TASK REQUIREMENTS —
Using the records below, repeat exactly the lines from the one holding "# [LightNet: Deep" through the one holding "level of accuracy", both ends included, and no others.
** Opening SOURCE MATERIAL block **
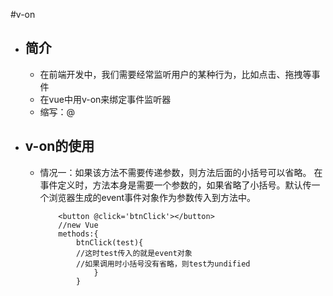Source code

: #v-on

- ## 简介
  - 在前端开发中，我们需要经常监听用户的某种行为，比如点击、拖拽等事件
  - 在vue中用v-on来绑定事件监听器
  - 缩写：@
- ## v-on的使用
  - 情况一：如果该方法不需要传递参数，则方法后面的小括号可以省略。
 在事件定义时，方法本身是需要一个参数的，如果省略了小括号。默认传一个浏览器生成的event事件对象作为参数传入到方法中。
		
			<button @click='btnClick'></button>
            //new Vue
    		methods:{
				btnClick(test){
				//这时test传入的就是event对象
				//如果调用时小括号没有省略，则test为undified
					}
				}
** Closing SOURCE MATERIAL block **
** Opening SOURCE MATERIAL block **
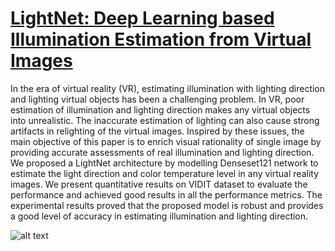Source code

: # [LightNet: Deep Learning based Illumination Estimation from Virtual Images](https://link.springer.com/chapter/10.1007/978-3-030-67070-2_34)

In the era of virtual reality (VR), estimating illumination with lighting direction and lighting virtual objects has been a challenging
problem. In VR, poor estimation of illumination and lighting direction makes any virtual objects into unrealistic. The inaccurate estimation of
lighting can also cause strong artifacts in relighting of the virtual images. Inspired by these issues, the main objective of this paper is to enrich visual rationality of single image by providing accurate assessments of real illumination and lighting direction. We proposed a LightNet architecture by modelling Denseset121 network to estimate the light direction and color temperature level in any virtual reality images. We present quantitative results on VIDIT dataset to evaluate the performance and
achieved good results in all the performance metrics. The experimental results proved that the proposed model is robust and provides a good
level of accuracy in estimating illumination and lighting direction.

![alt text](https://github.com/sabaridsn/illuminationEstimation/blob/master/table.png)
** Closing SOURCE MATERIAL block **
EXERCISE RESULT —
: # [LightNet: Deep Learning based Illumination Estimation from Virtual Images](https://link.springer.com/chapter/10.1007/978-3-030-67070-2_34)

In the era of virtual reality (VR), estimating illumination with lighting direction and lighting virtual objects has been a challenging
problem. In VR, poor estimation of illumination and lighting direction makes any virtual objects into unrealistic. The inaccurate estimation of
lighting can also cause strong artifacts in relighting of the virtual images. Inspired by these issues, the main objective of this paper is to enrich visual rationality of single image by providing accurate assessments of real illumination and lighting direction. We proposed a LightNet architecture by modelling Denseset121 network to estimate the light direction and color temperature level in any virtual reality images. We present quantitative results on VIDIT dataset to evaluate the performance and
achieved good results in all the performance metrics. The experimental results proved that the proposed model is robust and provides a good
level of accuracy in estimating illumination and lighting direction.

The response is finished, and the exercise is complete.